[Dataset entries]
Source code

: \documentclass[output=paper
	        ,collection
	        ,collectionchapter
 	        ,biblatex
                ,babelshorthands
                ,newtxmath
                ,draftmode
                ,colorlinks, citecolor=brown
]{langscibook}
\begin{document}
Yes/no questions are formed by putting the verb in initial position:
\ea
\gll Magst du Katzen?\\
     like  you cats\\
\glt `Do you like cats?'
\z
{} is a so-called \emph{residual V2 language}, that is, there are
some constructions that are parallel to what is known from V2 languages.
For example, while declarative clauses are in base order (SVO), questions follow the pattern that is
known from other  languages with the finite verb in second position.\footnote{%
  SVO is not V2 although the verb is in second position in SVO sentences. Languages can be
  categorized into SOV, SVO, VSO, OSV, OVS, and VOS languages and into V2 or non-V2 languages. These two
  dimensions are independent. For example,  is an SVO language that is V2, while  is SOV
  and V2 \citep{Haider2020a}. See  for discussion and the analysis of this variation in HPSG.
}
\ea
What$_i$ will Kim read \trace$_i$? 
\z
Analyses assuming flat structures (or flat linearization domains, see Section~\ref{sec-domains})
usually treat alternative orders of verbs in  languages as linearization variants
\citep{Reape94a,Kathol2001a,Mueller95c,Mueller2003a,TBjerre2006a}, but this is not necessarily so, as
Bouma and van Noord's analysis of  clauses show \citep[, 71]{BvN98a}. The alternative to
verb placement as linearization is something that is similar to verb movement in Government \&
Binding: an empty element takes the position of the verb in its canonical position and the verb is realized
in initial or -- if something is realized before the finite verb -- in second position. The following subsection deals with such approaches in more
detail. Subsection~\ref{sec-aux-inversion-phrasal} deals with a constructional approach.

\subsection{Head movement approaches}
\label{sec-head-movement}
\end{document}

EXERCISE DIRECTIONS: From the entries above, copy every line that holds the word "analysis".

EXERCISE OUTPUT:
  and V2 \citep{Haider2020a}. See  for discussion and the analysis of this variation in HPSG.
Bouma and van Noord's analysis of  clauses show \citep[, 71]{BvN98a}. The alternative to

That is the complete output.